[Collection entries]
□ □ □ □

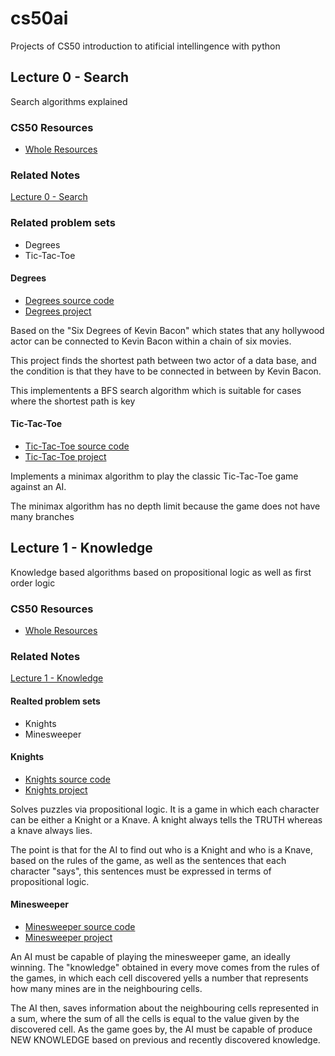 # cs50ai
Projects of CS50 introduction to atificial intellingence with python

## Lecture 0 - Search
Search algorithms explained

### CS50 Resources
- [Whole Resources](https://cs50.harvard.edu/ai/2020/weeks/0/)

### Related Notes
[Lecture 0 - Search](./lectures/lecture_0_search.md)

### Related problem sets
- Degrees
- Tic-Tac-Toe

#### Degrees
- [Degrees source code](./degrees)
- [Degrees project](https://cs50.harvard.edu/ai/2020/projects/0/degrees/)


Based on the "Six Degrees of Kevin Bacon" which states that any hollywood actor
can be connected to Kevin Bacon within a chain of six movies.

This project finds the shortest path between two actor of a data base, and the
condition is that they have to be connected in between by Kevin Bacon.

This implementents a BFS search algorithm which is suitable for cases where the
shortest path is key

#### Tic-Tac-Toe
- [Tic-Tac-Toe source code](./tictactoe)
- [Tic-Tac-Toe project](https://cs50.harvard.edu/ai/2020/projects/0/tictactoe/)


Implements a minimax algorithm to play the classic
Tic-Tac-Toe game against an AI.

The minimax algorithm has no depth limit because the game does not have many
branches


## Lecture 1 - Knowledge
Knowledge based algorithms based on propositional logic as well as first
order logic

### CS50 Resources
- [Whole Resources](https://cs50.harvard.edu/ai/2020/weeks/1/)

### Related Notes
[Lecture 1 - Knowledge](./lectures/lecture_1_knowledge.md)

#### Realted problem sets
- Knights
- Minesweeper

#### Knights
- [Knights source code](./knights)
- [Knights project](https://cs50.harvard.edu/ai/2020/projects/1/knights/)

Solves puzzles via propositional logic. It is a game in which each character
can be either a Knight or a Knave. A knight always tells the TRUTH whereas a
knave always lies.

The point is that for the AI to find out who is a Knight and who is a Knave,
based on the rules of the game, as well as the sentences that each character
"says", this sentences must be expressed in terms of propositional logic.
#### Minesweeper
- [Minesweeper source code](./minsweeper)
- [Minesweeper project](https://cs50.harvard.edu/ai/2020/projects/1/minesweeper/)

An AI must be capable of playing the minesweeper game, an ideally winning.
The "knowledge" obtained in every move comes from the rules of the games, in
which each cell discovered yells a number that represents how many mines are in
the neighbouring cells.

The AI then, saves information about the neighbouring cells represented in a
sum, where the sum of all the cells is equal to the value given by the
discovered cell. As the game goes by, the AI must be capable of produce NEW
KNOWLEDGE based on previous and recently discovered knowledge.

□ □ □ □

▶ The task:
Look above for the line containing "### Related problem sets". Output from there through the line containing "any hollywood actor", exactly and inclusively.

▶ Completed task:
### Related problem sets
- Degrees
- Tic-Tac-Toe

#### Degrees
- [Degrees source code](./degrees)
- [Degrees project](https://cs50.harvard.edu/ai/2020/projects/0/degrees/)


Based on the "Six Degrees of Kevin Bacon" which states that any hollywood actor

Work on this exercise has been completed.